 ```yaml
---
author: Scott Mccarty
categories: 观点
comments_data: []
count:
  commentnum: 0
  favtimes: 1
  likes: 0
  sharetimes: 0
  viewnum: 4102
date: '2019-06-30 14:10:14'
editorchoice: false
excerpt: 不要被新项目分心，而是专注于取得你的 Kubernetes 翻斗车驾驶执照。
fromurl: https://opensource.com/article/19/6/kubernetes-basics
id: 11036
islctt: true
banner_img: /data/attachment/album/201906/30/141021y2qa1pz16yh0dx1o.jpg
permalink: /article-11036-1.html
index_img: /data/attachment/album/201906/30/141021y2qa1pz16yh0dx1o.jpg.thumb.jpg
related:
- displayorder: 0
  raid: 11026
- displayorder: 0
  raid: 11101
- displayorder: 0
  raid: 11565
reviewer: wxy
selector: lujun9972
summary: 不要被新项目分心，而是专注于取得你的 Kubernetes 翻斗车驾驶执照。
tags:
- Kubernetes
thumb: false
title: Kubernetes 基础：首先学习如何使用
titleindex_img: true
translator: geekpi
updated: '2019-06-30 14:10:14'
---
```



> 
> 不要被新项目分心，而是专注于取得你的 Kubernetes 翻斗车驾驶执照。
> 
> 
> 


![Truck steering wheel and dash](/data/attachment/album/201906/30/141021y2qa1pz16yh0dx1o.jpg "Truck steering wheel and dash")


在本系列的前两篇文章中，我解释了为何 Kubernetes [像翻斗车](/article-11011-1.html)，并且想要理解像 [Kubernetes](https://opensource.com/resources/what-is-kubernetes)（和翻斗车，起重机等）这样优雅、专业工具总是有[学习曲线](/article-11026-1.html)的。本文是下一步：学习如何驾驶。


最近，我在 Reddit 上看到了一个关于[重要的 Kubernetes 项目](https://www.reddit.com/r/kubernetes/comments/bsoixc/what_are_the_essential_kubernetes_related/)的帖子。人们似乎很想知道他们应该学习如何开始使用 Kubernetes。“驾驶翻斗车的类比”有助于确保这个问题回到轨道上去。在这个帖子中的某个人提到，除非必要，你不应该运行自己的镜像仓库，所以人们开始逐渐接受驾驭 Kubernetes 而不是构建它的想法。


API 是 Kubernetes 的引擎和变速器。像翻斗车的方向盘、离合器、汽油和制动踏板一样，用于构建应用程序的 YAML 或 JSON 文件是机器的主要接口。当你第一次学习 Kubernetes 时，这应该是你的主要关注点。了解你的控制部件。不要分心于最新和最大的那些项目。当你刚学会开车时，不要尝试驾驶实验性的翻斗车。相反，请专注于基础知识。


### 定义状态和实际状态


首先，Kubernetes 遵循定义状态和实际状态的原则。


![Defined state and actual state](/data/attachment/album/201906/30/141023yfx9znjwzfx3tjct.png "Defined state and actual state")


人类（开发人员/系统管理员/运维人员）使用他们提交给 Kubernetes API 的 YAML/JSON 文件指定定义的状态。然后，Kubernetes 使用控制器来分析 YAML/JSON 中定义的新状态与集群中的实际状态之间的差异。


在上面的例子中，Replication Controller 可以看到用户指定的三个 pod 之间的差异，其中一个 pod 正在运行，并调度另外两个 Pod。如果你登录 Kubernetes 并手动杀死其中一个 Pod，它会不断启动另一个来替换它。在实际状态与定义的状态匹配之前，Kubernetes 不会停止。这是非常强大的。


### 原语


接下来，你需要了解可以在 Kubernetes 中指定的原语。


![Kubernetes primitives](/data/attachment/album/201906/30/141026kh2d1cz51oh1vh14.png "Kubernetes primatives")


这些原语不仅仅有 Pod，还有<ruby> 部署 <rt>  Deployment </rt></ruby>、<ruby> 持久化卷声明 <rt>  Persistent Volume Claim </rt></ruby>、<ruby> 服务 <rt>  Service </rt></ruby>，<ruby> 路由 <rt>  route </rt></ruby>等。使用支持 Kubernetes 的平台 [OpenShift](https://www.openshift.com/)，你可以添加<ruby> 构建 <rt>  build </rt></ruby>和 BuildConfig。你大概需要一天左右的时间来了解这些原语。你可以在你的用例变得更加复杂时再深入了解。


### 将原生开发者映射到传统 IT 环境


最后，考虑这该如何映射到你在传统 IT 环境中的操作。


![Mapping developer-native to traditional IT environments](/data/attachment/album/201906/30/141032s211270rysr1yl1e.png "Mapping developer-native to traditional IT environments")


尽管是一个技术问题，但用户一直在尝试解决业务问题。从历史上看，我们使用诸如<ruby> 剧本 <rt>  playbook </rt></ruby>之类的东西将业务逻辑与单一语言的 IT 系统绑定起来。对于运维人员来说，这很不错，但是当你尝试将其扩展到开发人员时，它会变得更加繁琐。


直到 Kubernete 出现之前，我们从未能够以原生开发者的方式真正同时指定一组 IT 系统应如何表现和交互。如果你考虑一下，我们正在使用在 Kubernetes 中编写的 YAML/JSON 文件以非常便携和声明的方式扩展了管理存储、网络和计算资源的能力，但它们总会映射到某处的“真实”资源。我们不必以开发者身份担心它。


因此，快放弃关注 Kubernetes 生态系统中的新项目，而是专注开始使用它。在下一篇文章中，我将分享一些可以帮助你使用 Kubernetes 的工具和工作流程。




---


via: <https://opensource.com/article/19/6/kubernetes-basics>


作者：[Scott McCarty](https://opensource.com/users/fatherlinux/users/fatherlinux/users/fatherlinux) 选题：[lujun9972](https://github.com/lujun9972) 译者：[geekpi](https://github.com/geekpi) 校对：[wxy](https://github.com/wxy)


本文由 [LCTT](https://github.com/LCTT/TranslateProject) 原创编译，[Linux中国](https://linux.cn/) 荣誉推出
==
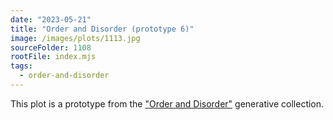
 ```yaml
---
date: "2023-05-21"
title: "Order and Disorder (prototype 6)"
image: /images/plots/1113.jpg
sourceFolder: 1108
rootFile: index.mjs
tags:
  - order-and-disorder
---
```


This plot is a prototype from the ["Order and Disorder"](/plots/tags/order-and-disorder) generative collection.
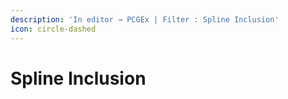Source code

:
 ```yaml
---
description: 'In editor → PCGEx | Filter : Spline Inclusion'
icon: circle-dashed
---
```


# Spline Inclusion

What to do
Your answer should be the lines of the listing above between the line holding "API 是 Kubernetes" and the line holding "首先，Kubernetes 遵循定义状态和实际状态的原则。", inclusive, restated word for word and alone.

Exercise solution
API 是 Kubernetes 的引擎和变速器。像翻斗车的方向盘、离合器、汽油和制动踏板一样，用于构建应用程序的 YAML 或 JSON 文件是机器的主要接口。当你第一次学习 Kubernetes 时，这应该是你的主要关注点。了解你的控制部件。不要分心于最新和最大的那些项目。当你刚学会开车时，不要尝试驾驶实验性的翻斗车。相反，请专注于基础知识。


### 定义状态和实际状态


首先，Kubernetes 遵循定义状态和实际状态的原则。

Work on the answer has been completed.